The confusion in this area arises from a misreading of the Act of June 24, 1939, P. L. 872, § 701, as amended, 18 P.S. 4701. The Act does not define murder but establishes which murders are first degree murders.
[ 451 Pa. Page 451]
The Act does not state that all killings committed in the perpetration of a felony are first degree murders, but states that all murders committed in the perpetration of a felony are first degree murders. The Act presupposes that it has already been determined that murder has been committed. That question, however, must be determined by the jury and the Act does not state otherwise.
The jury must, therefore, first determine whether the defendant is guilty of murder and then determine whether the defendant is guilty of first degree murder. The judge in this case charged the jury that they were bound to find murder in the first degree if they found that the defendant was guilty of robbery. This took away from the jury a consideration of whether the element of malice, which is necessary for murder, was present.
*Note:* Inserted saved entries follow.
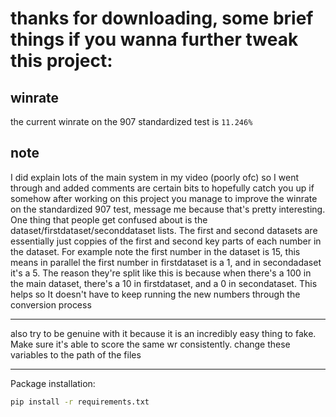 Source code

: # thanks for downloading, some brief things if you wanna further tweak this project:

## winrate

the current winrate on the 907 standardized test is `11.246%`

## note

I did explain lots of the main system in my video (poorly ofc) so I went through and added comments are certain bits to hopefully catch you up if somehow after working on this project you manage to improve the winrate on the standardized 907 test, message me because that's pretty interesting. One thing that people get confused about is the dataset/firstdataset/seconddataset lists. The first and second datasets are essentially just coppies of the first and second key parts of each number in the dataset. For example note the first number in the dataset is 15, this means in parallel the first number in firstdataset is a 1, and in secondadaset it's a 5. The reason they're split like this is because when there's a 100 in the main dataset, there's a 10 in firstdataset, and a 0 in secondataset. This helps so It doesn't have to keep running the new numbers through the conversion process

---

also try to be genuine with it because it is an incredibly easy thing to fake. Make sure it's able to score the same wr consistently. change these variables to the path of the files

---

Package installation:

```bash
pip install -r requirements.txt
```
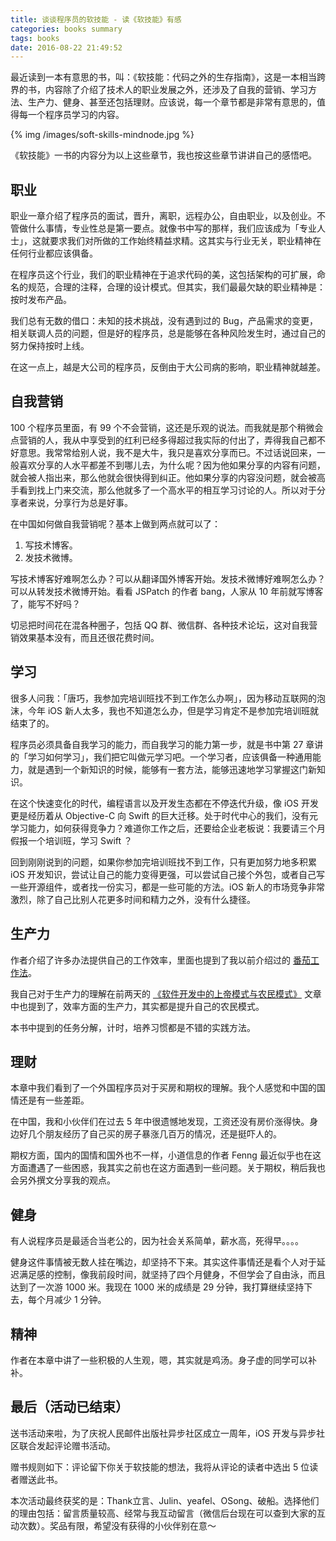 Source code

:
```yaml
---
title: 谈谈程序员的软技能 - 读《软技能》有感
categories: books summary
tags: books
date: 2016-08-22 21:49:52
---
```



最近读到一本有意思的书，叫：《软技能：代码之外的生存指南》，这是一本相当跨界的书，内容除了介绍了技术人的职业发展之外，还涉及了自我的营销、学习方法、生产力、健身、甚至还包括理财。应该说，每一个章节都是非常有意思的，值得每一个程序员学习的内容。

{% img /images/soft-skills-mindnode.jpg %}

《软技能》一书的内容分为以上这些章节，我也按这些章节讲讲自己的感悟吧。

## 职业

职业一章介绍了程序员的面试，晋升，离职，远程办公，自由职业，以及创业。不管做什么事情，专业性总是第一要点。就像书中写的那样，我们应该成为「专业人士」，这就要求我们对所做的工作始终精益求精。这其实与行业无关，职业精神在任何行业都应该俱备。

在程序员这个行业，我们的职业精神在于追求代码的美，这包括架构的可扩展，命名的规范，合理的注释，合理的设计模式。但其实，我们最最欠缺的职业精神是：按时发布产品。

我们总有无数的借口：未知的技术挑战，没有遇到过的 Bug，产品需求的变更，相关联调人员的问题，但是好的程序员，总是能够在各种风险发生时，通过自己的努力保持按时上线。

在这一点上，越是大公司的程序员，反倒由于大公司病的影响，职业精神就越差。

## 自我营销

100 个程序员里面，有 99 个不会营销，这还是乐观的说法。而我就是那个稍微会点营销的人，我从中享受到的红利已经多得超过我实际的付出了，弄得我自己都不好意思。我常常给别人说，我不是大牛，我只是喜欢分享而已。不过话说回来，一般喜欢分享的人水平都差不到哪儿去，为什么呢？因为他如果分享的内容有问题，就会被人指出来，那么他就会很快得到纠正。他如果分享的内容没问题，就会被高手看到找上门来交流，那么他就多了一个高水平的相互学习讨论的人。所以对于分享者来说，分享行为总是好事。

在中国如何做自我营销呢？基本上做到两点就可以了：

 1. 写技术博客。
 1. 发技术微博。

写技术博客好难啊怎么办？可以从翻译国外博客开始。发技术微博好难啊怎么办？可以从转发技术微博开始。看看 JSPatch 的作者 bang，人家从 10 年前就写博客了，能写不好吗？

切忌把时间花在混各种圈子，包括 QQ 群、微信群、各种技术论坛，这对自我营销效果基本没有，而且还很花费时间。

## 学习

很多人问我：「唐巧，我参加完培训班找不到工作怎么办啊」，因为移动互联网的泡沫，今年 iOS 新人太多，我也不知道怎么办，但是学习肯定不是参加完培训班就结束了的。

程序员必须具备自我学习的能力，而自我学习的能力第一步，就是书中第 27 章讲的「学习如何学习」，我们把它叫做元学习吧。一个学习者，应该俱备一种通用能力，就是遇到一个新知识的时候，能够有一套方法，能够迅速地学习掌握这门新知识。

在这个快速变化的时代，编程语言以及开发生态都在不停迭代升级，像 iOS 开发更是经历着从 Objective-C 向 Swift 的巨大迁移。处于时代中心的我们，没有元学习能力，如何获得竞争力？难道你工作之后，还要给企业老板说：我要请三个月假报一个培训班，学习 Swift ？

回到刚刚说到的问题，如果你参加完培训班找不到工作，只有更加努力地多积累 iOS 开发知识，尝试让自己的能力变得更强，可以尝试自己接个外包，或者自己写一些开源组件，或者找一份实习，都是一些可能的方法。iOS 新人的市场竞争非常激烈，除了自己比别人花更多时间和精力之外，没有什么捷径。

## 生产力

作者介绍了许多办法提供自己的工作效率，里面也提到了我以前介绍过的 [番茄工作法](/2016/04/12/tomato-time-management/)。

我自己对于生产力的理解在前两天的 [《软件开发中的上帝模式与农民模式》](/2016/07/20/programming-worlds-farmer-and-god/) 文章中也提到了，效率方面的生产力，其实都是提升自己的农民模式。

本书中提到的任务分解，计时，培养习惯都是不错的实践方法。

## 理财

本章中我们看到了一个外国程序员对于买房和期权的理解。我个人感觉和中国的国情还是有一些差距。

在中国，我和小伙伴们在过去 5 年中很遗憾地发现，工资还没有房价涨得快。身边好几个朋友经历了自己买的房子暴涨几百万的情况，还是挺吓人的。

期权方面，国内的国情和国外也不一样，小道信息的作者 Fenng 最近似乎也在这方面遭遇了一些困惑，我其实之前也在这方面遇到一些问题。关于期权，稍后我也会另外撰文分享我的观点。

## 健身

有人说程序员是最适合当老公的，因为社会关系简单，薪水高，死得早。。。。

健身这件事情被无数人挂在嘴边，却坚持不下来。其实这件事情还是看个人对于延迟满足感的控制，像我前段时间，就坚持了四个月健身，不但学会了自由泳，而且达到了一次游 1000 米。我现在 1000 米的成绩是 29 分钟，我打算继续坚持下去，每个月减少 1 分钟。

## 精神

作者在本章中讲了一些积极的人生观，嗯，其实就是鸡汤。身子虚的同学可以补补。

## 最后（活动已结束）

送书活动来啦，为了庆祝人民邮件出版社异步社区成立一周年，iOS 开发与异步社区联合发起评论赠书活动。

赠书规则如下：评论留下你关于软技能的想法，我将从评论的读者中选出 5 位读者赠送此书。

本次活动最终获奖的是：Thank立言、Julin、yeafel、OSong、破船。选择他们的理由包括：留言质量较高、经常与我互动留言（微信后台现在可以查到大家的互动次数）。奖品有限，希望没有获得的小伙伴别在意～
The only proper charge would be one that instructs the jury that malice is necessary for murder and that they may infer malice from the perpetration of a felony or from any other circumstances. If the jury finds malice and also finds that the defendant was perpetrating a felony, they should find first degree murder. It is not sufficient to charge the jury that a killing in the perpetration of a felony must be first degree murder. They must find a murder first, and then decide the degree of murder.
The charge in this case skips a crucial link. The jury must find (1) an intentional killing with malice and (2) that the killing was in the perpetration of a felony, and then it may conclude first degree murder. In this case, the first necessary link was taken from the jury as a matter of law and the defendant was thus deprived of a complete jury trial.